Okay, sure enough, we did in fact get a new session, which has some incredibly readable info here. And the session was changed, which led us to being logged in. Excellent, and putting those things together, we now have successfully communicated from Elm to JavaScript, and from JavaScript to Elm.

And that's all there is to it. Questions?
>> Speaker 2: So the port takes a signature, is that right?
>> Richard Feldman: Yes, the port keyword, yes. It does expect only a signature, yeah.
>> Speaker 2: That is odd for sure.
>> Richard Feldman: That is odd for sure. Yeah, I mean essentially it's code generation, right?

It's the compiler saying, well if there's only one possible implementation for any given type which is I'm gonna send that thing to JavaScript so it's as I'm just gonna implement it for you. One other note which is just sort of outside the scope of this workshop, there is one other way to do JavaScript interact with Elm which is through custom elements which are part of the web components spec.
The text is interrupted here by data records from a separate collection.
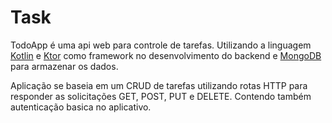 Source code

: # Task 

TodoApp é uma api web para controle de tarefas.
Utilizando a linguagem <a href="https://kotlinlang.org/">Kotlin</a> e <a href="https://ktor.io/">Ktor</a> como framework no desenvolvimento do backend 
e <a href="https://www.mongodb.com/try/download/community">MongoDB</a> para armazenar os dados.

Aplicação se baseia em um CRUD de tarefas utilizando rotas HTTP para responder as solicitações GET, POST, PUT e DELETE.
Contendo também autenticação basica no aplicativo.

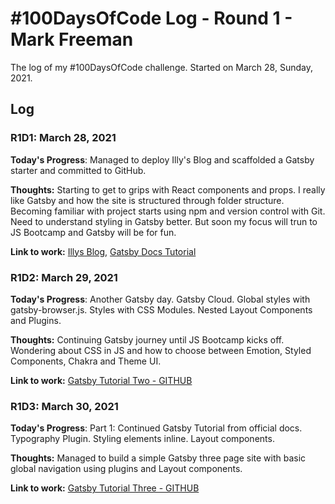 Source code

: # #100DaysOfCode Log - Round 1 - Mark Freeman

The log of my #100DaysOfCode challenge. Started on March 28, Sunday, 2021.

## Log

### R1D1: March 28, 2021

**Today's Progress**: Managed to deploy Illy's Blog and scaffolded a Gatsby starter and committed to GitHub.

**Thoughts:** Starting to get to grips with React components and props. I really like Gatsby and how the site is structured through folder structure. Becoming familiar with project starts using npm and version control with Git. Need to understand styling in Gatsby better. But soon my focus will trun to JS Bootcamp and Gatsby will be for fun. 

**Link to work:** [Illys Blog](https://illys-blog.vercel.app/), [Gatsby Docs Tutorial](https://illys-blog.vercel.app/)

### R1D2: March 29, 2021

**Today's Progress**: Another Gatsby day. Gatsby Cloud. Global styles with gatsby-browser.js. Styles with CSS Modules. Nested Layout Components and Plugins. 

**Thoughts:** Continuing Gatsby journey until JS Bootcamp kicks off. Wondering about CSS in JS and how to choose between Emotion, Styled Components, Chakra and Theme UI.

**Link to work:** [Gatsby Tutorial Two - GITHUB](https://github.com/PugConDoin/gatsby-tutorial-part-two) 

### R1D3: March 30, 2021

**Today's Progress**: Part 1: Continued Gatsby Tutorial from official docs. Typography Plugin. Styling elements inline. Layout components. 

**Thoughts:** Managed to build a simple Gatsby three page site with basic global navigation using plugins and Layout components.

**Link to work:** [Gatsby Tutorial Three - GITHUB](https://github.com/PugConDoin/gatsby-tutorial-part-three)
We're not gonna get into exactly how to do that but Luke Westby gave an awesome talk on how to do this at Elm Europe. Okay, walks through the steps to do it. Basically that's a use case where you want to specifically embed some piece of JavaScript inside your view.

You have a third party widget or something like that, like a date picker or what have you and you want to just to be able to drop it in the middle of your view. Custom elements are a way that you can do that. So, not something we're gonna cover here but if you're curious about that and that sounds like it fits your use case I highly recommend checking out his talk which we will link to.